_WHAT THE TASK REQUIRES_
Which lines in the entries below contain the string "important"? Show each of them in full.

--- DATA SHOWN ---

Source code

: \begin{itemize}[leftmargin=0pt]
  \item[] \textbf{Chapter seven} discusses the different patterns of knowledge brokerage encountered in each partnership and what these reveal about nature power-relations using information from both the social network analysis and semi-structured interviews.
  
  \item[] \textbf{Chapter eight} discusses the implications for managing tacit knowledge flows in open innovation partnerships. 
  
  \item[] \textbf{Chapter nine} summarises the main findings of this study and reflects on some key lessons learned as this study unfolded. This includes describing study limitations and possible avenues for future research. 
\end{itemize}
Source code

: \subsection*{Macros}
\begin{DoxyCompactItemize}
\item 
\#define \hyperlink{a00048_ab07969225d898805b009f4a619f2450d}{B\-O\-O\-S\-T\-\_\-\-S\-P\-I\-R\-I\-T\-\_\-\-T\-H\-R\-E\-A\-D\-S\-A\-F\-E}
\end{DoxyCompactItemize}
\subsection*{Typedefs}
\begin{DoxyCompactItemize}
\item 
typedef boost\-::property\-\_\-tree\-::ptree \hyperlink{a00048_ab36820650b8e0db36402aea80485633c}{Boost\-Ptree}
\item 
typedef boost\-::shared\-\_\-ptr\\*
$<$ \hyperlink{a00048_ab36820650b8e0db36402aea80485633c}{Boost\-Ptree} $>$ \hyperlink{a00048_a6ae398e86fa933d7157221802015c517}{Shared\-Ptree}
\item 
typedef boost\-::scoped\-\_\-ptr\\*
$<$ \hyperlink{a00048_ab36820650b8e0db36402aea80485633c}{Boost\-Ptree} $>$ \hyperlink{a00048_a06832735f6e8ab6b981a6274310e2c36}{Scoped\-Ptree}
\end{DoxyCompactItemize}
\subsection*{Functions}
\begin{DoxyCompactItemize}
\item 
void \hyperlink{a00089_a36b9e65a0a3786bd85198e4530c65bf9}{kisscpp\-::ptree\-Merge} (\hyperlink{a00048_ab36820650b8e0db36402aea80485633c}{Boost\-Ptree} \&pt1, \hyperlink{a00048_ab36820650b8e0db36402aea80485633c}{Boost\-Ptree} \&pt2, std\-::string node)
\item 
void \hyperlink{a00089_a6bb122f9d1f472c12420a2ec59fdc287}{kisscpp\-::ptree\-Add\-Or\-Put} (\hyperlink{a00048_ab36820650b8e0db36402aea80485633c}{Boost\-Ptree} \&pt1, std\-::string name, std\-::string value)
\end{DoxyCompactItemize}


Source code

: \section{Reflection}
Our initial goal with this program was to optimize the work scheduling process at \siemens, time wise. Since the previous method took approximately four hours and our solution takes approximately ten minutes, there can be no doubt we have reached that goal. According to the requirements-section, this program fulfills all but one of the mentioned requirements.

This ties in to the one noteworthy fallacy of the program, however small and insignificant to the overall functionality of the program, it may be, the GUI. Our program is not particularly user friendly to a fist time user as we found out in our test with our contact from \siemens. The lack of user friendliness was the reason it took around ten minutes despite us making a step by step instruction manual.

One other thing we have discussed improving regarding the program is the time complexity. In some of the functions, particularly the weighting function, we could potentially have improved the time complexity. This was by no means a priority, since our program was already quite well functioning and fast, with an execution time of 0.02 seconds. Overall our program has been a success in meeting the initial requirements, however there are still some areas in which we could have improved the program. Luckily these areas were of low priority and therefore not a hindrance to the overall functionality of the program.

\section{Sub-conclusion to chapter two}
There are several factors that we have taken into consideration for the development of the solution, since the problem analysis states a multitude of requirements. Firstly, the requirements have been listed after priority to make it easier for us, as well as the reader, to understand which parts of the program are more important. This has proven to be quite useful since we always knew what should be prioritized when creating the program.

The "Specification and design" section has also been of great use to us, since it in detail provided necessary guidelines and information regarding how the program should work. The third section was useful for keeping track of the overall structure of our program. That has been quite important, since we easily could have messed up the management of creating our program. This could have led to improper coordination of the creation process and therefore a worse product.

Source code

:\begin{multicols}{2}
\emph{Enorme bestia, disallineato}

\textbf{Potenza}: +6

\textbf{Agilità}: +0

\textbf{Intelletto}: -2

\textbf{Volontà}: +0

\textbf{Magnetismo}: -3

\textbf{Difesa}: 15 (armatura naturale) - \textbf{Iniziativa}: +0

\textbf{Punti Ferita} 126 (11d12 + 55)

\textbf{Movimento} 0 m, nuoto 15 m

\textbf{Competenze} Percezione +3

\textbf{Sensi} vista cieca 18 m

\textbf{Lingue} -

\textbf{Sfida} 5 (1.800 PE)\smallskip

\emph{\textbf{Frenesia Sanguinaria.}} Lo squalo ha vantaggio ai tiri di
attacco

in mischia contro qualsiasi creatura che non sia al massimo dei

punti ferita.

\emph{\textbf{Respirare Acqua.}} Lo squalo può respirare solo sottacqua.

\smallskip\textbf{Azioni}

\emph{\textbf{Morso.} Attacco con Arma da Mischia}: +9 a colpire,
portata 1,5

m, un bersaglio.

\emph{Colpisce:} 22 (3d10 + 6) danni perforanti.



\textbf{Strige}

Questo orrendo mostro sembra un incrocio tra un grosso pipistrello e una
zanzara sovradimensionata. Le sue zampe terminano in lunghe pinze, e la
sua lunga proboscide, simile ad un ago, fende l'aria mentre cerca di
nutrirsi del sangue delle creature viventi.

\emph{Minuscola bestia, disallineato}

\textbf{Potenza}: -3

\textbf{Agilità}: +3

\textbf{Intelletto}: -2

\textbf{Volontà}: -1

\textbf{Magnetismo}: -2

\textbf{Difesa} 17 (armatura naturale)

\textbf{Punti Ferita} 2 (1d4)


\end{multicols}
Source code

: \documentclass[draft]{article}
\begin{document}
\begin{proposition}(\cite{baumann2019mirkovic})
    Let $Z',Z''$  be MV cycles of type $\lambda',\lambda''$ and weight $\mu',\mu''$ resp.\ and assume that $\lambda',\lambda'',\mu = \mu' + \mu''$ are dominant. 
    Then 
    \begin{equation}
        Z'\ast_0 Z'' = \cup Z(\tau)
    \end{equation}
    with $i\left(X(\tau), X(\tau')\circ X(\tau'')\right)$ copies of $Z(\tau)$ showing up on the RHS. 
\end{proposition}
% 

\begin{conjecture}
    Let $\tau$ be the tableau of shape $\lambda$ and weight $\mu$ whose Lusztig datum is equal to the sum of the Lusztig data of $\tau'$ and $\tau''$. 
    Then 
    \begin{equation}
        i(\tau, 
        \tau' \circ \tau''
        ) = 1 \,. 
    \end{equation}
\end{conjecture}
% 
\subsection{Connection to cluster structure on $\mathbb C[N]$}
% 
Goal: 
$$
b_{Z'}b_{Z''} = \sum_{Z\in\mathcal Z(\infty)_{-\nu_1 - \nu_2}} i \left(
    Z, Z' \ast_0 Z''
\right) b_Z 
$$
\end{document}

---

_RESPONSE TO THIS EXERCISE_
There are several factors that we have taken into consideration for the development of the solution, since the problem analysis states a multitude of requirements. Firstly, the requirements have been listed after priority to make it easier for us, as well as the reader, to understand which parts of the program are more important. This has proven to be quite useful since we always knew what should be prioritized when creating the program.
The "Specification and design" section has also been of great use to us, since it in detail provided necessary guidelines and information regarding how the program should work. The third section was useful for keeping track of the overall structure of our program. That has been quite important, since we easily could have messed up the management of creating our program. This could have led to improper coordination of the creation process and therefore a worse product.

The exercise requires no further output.